EXERCISE OBJECTIVE. From the data below, please reproduce exactly everything from the line that contains "- [ ] Google Auth with NextAuth" down to the line that contains "## Resources", with both ends included.

RECORDED DATA.
..............................
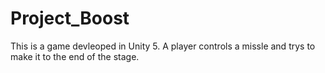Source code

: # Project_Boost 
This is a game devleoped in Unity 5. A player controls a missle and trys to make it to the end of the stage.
..............................
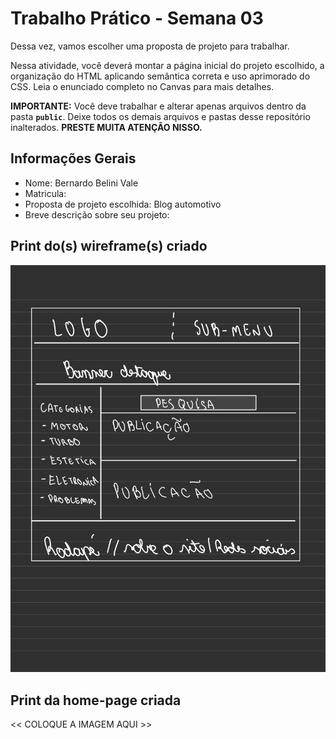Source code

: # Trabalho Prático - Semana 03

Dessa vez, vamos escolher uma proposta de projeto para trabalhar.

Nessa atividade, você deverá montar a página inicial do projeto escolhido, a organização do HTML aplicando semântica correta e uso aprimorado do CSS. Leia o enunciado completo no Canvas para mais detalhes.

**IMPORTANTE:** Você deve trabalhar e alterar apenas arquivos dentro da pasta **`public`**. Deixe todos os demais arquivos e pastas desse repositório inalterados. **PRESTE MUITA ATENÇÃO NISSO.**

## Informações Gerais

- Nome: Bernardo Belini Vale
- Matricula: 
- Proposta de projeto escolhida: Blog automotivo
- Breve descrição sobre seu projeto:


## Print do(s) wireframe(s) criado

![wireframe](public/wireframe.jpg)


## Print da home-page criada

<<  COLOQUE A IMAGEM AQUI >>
..............................
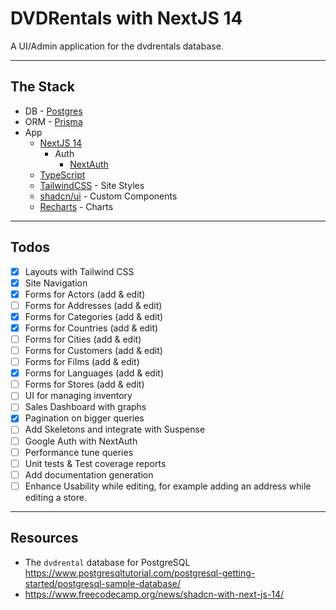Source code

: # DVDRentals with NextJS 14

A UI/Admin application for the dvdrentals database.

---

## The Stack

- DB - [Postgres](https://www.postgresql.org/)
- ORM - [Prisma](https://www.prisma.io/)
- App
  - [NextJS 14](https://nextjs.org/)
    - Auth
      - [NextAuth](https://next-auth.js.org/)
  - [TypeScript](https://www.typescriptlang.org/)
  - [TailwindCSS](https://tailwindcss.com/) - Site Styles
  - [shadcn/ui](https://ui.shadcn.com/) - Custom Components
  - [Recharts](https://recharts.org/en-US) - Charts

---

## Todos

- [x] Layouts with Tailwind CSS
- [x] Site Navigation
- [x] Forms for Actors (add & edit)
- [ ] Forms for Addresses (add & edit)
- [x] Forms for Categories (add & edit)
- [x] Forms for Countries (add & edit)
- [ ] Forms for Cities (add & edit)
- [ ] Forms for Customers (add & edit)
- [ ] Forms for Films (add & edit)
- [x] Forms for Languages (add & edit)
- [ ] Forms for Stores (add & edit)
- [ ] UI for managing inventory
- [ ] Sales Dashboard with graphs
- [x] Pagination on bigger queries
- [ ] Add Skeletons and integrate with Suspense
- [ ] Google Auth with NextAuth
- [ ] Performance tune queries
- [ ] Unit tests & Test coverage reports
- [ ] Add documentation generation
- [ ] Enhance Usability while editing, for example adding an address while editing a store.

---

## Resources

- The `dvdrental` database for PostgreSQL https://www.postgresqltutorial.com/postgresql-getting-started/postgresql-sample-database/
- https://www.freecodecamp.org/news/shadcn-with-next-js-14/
..............................
SOLUTION BELOW.
- [ ] Google Auth with NextAuth
- [ ] Performance tune queries
- [ ] Unit tests & Test coverage reports
- [ ] Add documentation generation
- [ ] Enhance Usability while editing, for example adding an address while editing a store.

---

## Resources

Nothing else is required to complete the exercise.